Aircraft Turbine Engine Instruments

Engine Pressure Ratio Indicator

Engine pressure ratio (EPR) is an indication of the thrust being developed by a turbofan engine and is used to set power for takeoff on many types of aircraft. It is instrumented by total pressure pickups in the engine inlet (Pt2) and in the turbine exhaust (Pt7). The reading is displayed in the flight deck by the EPR gauge, which is used in making engine power settings. [Figure 1]

Aircraft Turbine Engine Instruments
Figure 1. Engine pressure ratio indications

Torquemeter (Turboprop Engines)

Only 10 to 15 percent of the thrust produced by a turboprop engine is from propulsive force derived from the jet thrust exiting the exhaust. Engine pressure ratio is not used as an indicator of the power produced by a turboprop engine. Turboprops are usually fitted with a torquemeter that measures torque applied to a shaft turned by the gas generator and power turbines of the turbine engine. The torquemeter can be operated by engine oil pressure metered through a valve that is controlled by a helical ring gear that moves in response to the applied torque. [Figure 2]

Aircraft Turbine Engine Instruments
Figure 2. Typical turbine engine instruments

This gear moves against a piston that controls the opening of a valve, which controls the oil pressure flow. This action makes the oil pressure proportional to torque being applied at the propeller shaft. Generally, transducer is used to transfer the oil pressure into an electrical signal to be read by the flight deck instrument. The read out in the flight deck is normally in lb/ft of torque, or percent horsepower. The torquemeter is very important as it is used to set power settings. This instrument must be calibrated at intervals to assure its accuracy.

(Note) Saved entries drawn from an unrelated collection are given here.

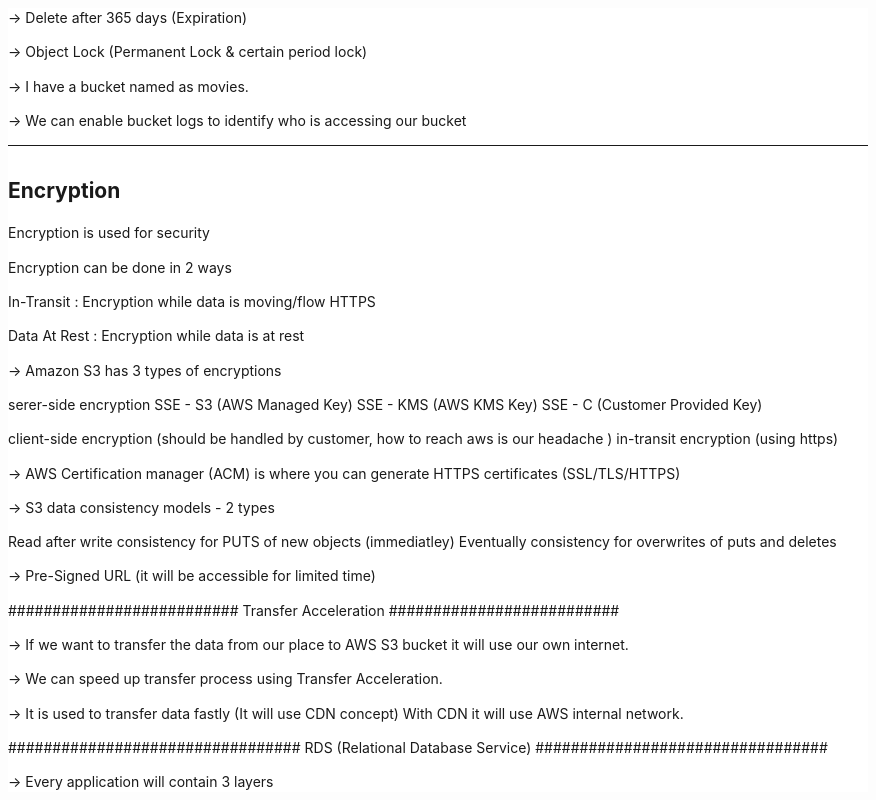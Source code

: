-> Delete after 365 days (Expiration)

-> Object Lock (Permanent Lock & certain period lock)

-> I have a bucket named as movies. 

-> We can enable bucket logs to identify who is accessing our bucket

-----------------------
Encryption
---------------------
Encryption is used for security

Encryption can be done in 2 ways

In-Transit : Encryption while data is moving/flow HTTPS

Data At Rest : Encryption while data is at rest


-> Amazon S3 has 3 types of encryptions

serer-side encryption
SSE - S3 (AWS Managed Key)
SSE - KMS (AWS KMS Key)
SSE - C (Customer Provided Key)

client-side encryption (should be handled by customer, how to reach aws is our headache )
in-transit encryption (using https)


-> AWS Certification manager (ACM)
is where you can generate HTTPS certificates (SSL/TLS/HTTPS)

-> S3 data consistency models - 2 types 

Read after write consistency for PUTS of new objects (immediatley)
Eventually consistency for overwrites of puts and deletes

-> Pre-Signed URL (it will be accessible for limited time)


##########################
Transfer Acceleration
##########################

-> If we want to transfer the data from our place to AWS S3 bucket it will use our own internet.

-> We can speed up transfer process using Transfer Acceleration.

-> It is used to transfer data fastly (It will use CDN concept) With CDN it will use AWS internal network.





#################################
RDS (Relational Database Service)
#################################

-> Every application will contain 3 layers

Gas turbine engine speeds are measured by the engines rpm, which are also the compressor/turbine combination rpm of each rotating spool. Most turbofan engines have two or more spools, compressor, and turbine sections that turn independently at different speeds. Tachometers are usually calibrated in percent rpm so that various types of engines can be operated on the same basis of comparison. [Figure 2] Also, turbine speeds are generally very high and the large numbers of rpm would make it very confusing. Turbofan engines with two spools or separate shafts, high pressure and low pressure spools, are generally referred to as N1 and N2, with each having their own indicator. The main purpose of the tachometer is to be able to monitor rpm under normal conditions, during an engine start, and to indicate an overspeed condition, if one occurs.

Exhaust Gas Temperature Indicator (EGT)

Exhaust gas temperature (EGT), turbine inlet temperature, (TIT), turbine gas temperature (TGT), interstage turbine temperature (ITT), and turbine outlet temperature (TOT) are all relative temperatures used to monitor the temperature of the exhaust gases entering the first stage turbine inlet guide vanes. Even though these temperatures are taken at different locations on the engine (each engine having one location), they are all relative to the temperature of the gases entering the first stage turbine inlet guide vanes.

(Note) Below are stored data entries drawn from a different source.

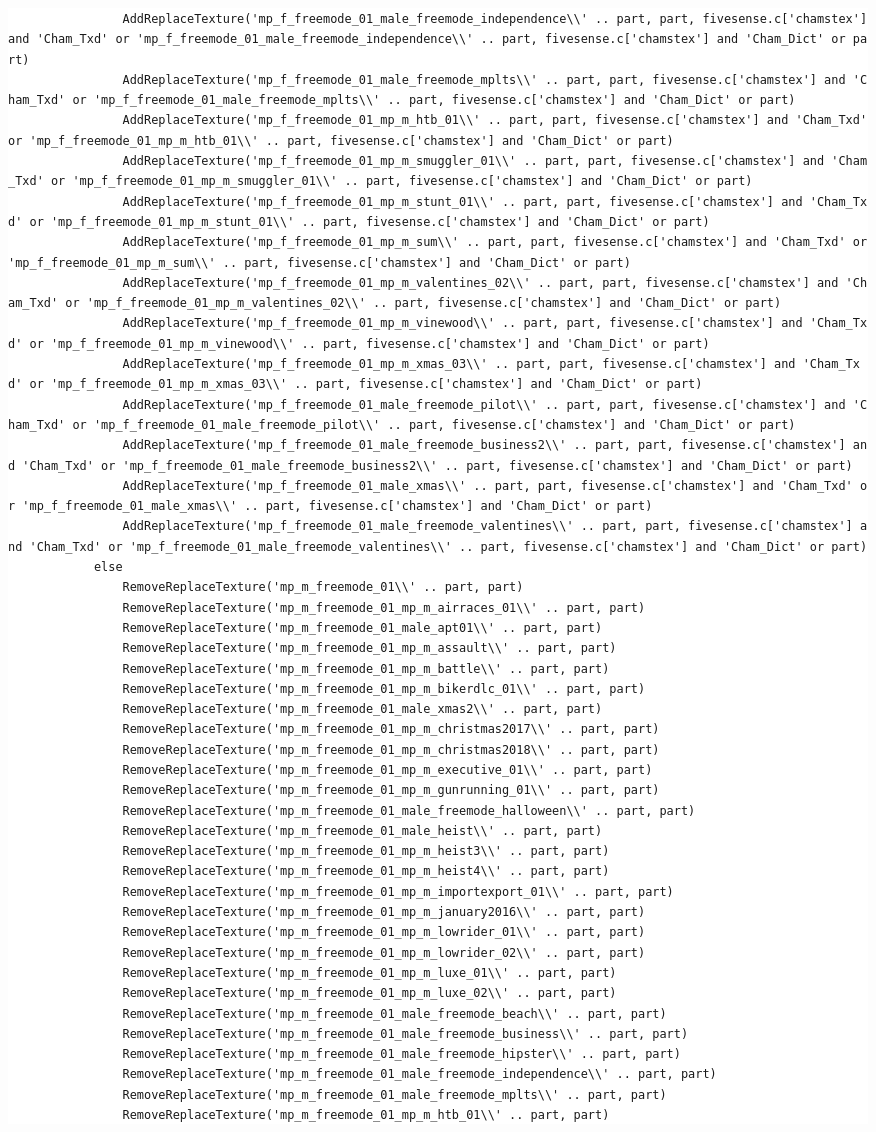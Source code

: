                     AddReplaceTexture('mp_f_freemode_01_male_freemode_independence\\' .. part, part, fivesense.c['chamstex'] and 'Cham_Txd' or 'mp_f_freemode_01_male_freemode_independence\\' .. part, fivesense.c['chamstex'] and 'Cham_Dict' or part)
                    AddReplaceTexture('mp_f_freemode_01_male_freemode_mplts\\' .. part, part, fivesense.c['chamstex'] and 'Cham_Txd' or 'mp_f_freemode_01_male_freemode_mplts\\' .. part, fivesense.c['chamstex'] and 'Cham_Dict' or part)
                    AddReplaceTexture('mp_f_freemode_01_mp_m_htb_01\\' .. part, part, fivesense.c['chamstex'] and 'Cham_Txd' or 'mp_f_freemode_01_mp_m_htb_01\\' .. part, fivesense.c['chamstex'] and 'Cham_Dict' or part)
                    AddReplaceTexture('mp_f_freemode_01_mp_m_smuggler_01\\' .. part, part, fivesense.c['chamstex'] and 'Cham_Txd' or 'mp_f_freemode_01_mp_m_smuggler_01\\' .. part, fivesense.c['chamstex'] and 'Cham_Dict' or part)
                    AddReplaceTexture('mp_f_freemode_01_mp_m_stunt_01\\' .. part, part, fivesense.c['chamstex'] and 'Cham_Txd' or 'mp_f_freemode_01_mp_m_stunt_01\\' .. part, fivesense.c['chamstex'] and 'Cham_Dict' or part)
                    AddReplaceTexture('mp_f_freemode_01_mp_m_sum\\' .. part, part, fivesense.c['chamstex'] and 'Cham_Txd' or 'mp_f_freemode_01_mp_m_sum\\' .. part, fivesense.c['chamstex'] and 'Cham_Dict' or part)
                    AddReplaceTexture('mp_f_freemode_01_mp_m_valentines_02\\' .. part, part, fivesense.c['chamstex'] and 'Cham_Txd' or 'mp_f_freemode_01_mp_m_valentines_02\\' .. part, fivesense.c['chamstex'] and 'Cham_Dict' or part)
                    AddReplaceTexture('mp_f_freemode_01_mp_m_vinewood\\' .. part, part, fivesense.c['chamstex'] and 'Cham_Txd' or 'mp_f_freemode_01_mp_m_vinewood\\' .. part, fivesense.c['chamstex'] and 'Cham_Dict' or part)
                    AddReplaceTexture('mp_f_freemode_01_mp_m_xmas_03\\' .. part, part, fivesense.c['chamstex'] and 'Cham_Txd' or 'mp_f_freemode_01_mp_m_xmas_03\\' .. part, fivesense.c['chamstex'] and 'Cham_Dict' or part)
                    AddReplaceTexture('mp_f_freemode_01_male_freemode_pilot\\' .. part, part, fivesense.c['chamstex'] and 'Cham_Txd' or 'mp_f_freemode_01_male_freemode_pilot\\' .. part, fivesense.c['chamstex'] and 'Cham_Dict' or part)
                    AddReplaceTexture('mp_f_freemode_01_male_freemode_business2\\' .. part, part, fivesense.c['chamstex'] and 'Cham_Txd' or 'mp_f_freemode_01_male_freemode_business2\\' .. part, fivesense.c['chamstex'] and 'Cham_Dict' or part)
                    AddReplaceTexture('mp_f_freemode_01_male_xmas\\' .. part, part, fivesense.c['chamstex'] and 'Cham_Txd' or 'mp_f_freemode_01_male_xmas\\' .. part, fivesense.c['chamstex'] and 'Cham_Dict' or part)
                    AddReplaceTexture('mp_f_freemode_01_male_freemode_valentines\\' .. part, part, fivesense.c['chamstex'] and 'Cham_Txd' or 'mp_f_freemode_01_male_freemode_valentines\\' .. part, fivesense.c['chamstex'] and 'Cham_Dict' or part)
                else
                    RemoveReplaceTexture('mp_m_freemode_01\\' .. part, part)  
                    RemoveReplaceTexture('mp_m_freemode_01_mp_m_airraces_01\\' .. part, part)
                    RemoveReplaceTexture('mp_m_freemode_01_male_apt01\\' .. part, part)
                    RemoveReplaceTexture('mp_m_freemode_01_mp_m_assault\\' .. part, part)
                    RemoveReplaceTexture('mp_m_freemode_01_mp_m_battle\\' .. part, part)
                    RemoveReplaceTexture('mp_m_freemode_01_mp_m_bikerdlc_01\\' .. part, part)
                    RemoveReplaceTexture('mp_m_freemode_01_male_xmas2\\' .. part, part)
                    RemoveReplaceTexture('mp_m_freemode_01_mp_m_christmas2017\\' .. part, part)
                    RemoveReplaceTexture('mp_m_freemode_01_mp_m_christmas2018\\' .. part, part)
                    RemoveReplaceTexture('mp_m_freemode_01_mp_m_executive_01\\' .. part, part)
                    RemoveReplaceTexture('mp_m_freemode_01_mp_m_gunrunning_01\\' .. part, part)
                    RemoveReplaceTexture('mp_m_freemode_01_male_freemode_halloween\\' .. part, part)
                    RemoveReplaceTexture('mp_m_freemode_01_male_heist\\' .. part, part)
                    RemoveReplaceTexture('mp_m_freemode_01_mp_m_heist3\\' .. part, part)
                    RemoveReplaceTexture('mp_m_freemode_01_mp_m_heist4\\' .. part, part)
                    RemoveReplaceTexture('mp_m_freemode_01_mp_m_importexport_01\\' .. part, part)
                    RemoveReplaceTexture('mp_m_freemode_01_mp_m_january2016\\' .. part, part)
                    RemoveReplaceTexture('mp_m_freemode_01_mp_m_lowrider_01\\' .. part, part)
                    RemoveReplaceTexture('mp_m_freemode_01_mp_m_lowrider_02\\' .. part, part)
                    RemoveReplaceTexture('mp_m_freemode_01_mp_m_luxe_01\\' .. part, part)
                    RemoveReplaceTexture('mp_m_freemode_01_mp_m_luxe_02\\' .. part, part)
                    RemoveReplaceTexture('mp_m_freemode_01_male_freemode_beach\\' .. part, part)
                    RemoveReplaceTexture('mp_m_freemode_01_male_freemode_business\\' .. part, part)
                    RemoveReplaceTexture('mp_m_freemode_01_male_freemode_hipster\\' .. part, part)
                    RemoveReplaceTexture('mp_m_freemode_01_male_freemode_independence\\' .. part, part)
                    RemoveReplaceTexture('mp_m_freemode_01_male_freemode_mplts\\' .. part, part)
                    RemoveReplaceTexture('mp_m_freemode_01_mp_m_htb_01\\' .. part, part)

Temperature is an engine operating limit and is used to monitor the mechanical integrity of the turbines, as well as to check engine operating conditions. Actually, the temperature of the gases entering the first stage turbine inlet guide vanes is the important consideration, since it is the most critical of all the engine variables. However, it is impractical to measure turbine inlet temperature in most engines, especially large engines. Consequently, temperature thermocouples are inserted at the turbine discharge, where the temperature provides a relative indication of that at the inlet. Although the temperature at this point is much lower than at the inlet, it provides surveillance over the engine’s internal operating conditions. Several thermocouples are usually used, that are spaced at intervals around the perimeter of the engine exhaust duct near the turbine exit. The EGT indicator in the flight deck shows the average temperature measured by the individual thermocouples. [Figure 2]

Fuel-Flow Indicator

Fuel-flow instruments indicate the fuel flow in pounds per hour (lb/hr) from the engine fuel control. Fuel flow in turbine aircraft is measured in lb/hr instead of gallons, because the fuel weight is a major factor in the aerodynamics of large turbine aircraft. Fuel flow is of interest in monitoring fuel consumption and checking engine performance. [Figure 2]

Engine Oil Pressure Indicator

To guard against engine failure resulting from inadequate lubrication and cooling of the various engine parts, the oil supply to critical areas must be monitored. The oil pressure indicator usually shows the engine oil pump discharge pressure.

Engine Oil Temperature Indicator

The ability of the engine oil to lubricate and cool depends on the temperature of the oil, as well as the amount of oil supplied to the critical areas. An oil inlet temperature indicator frequently is provided to show the temperature of the oil as it enters the oil pressure pump. Oil inlet temperature is also an indication of proper operation of the engine oil cooler.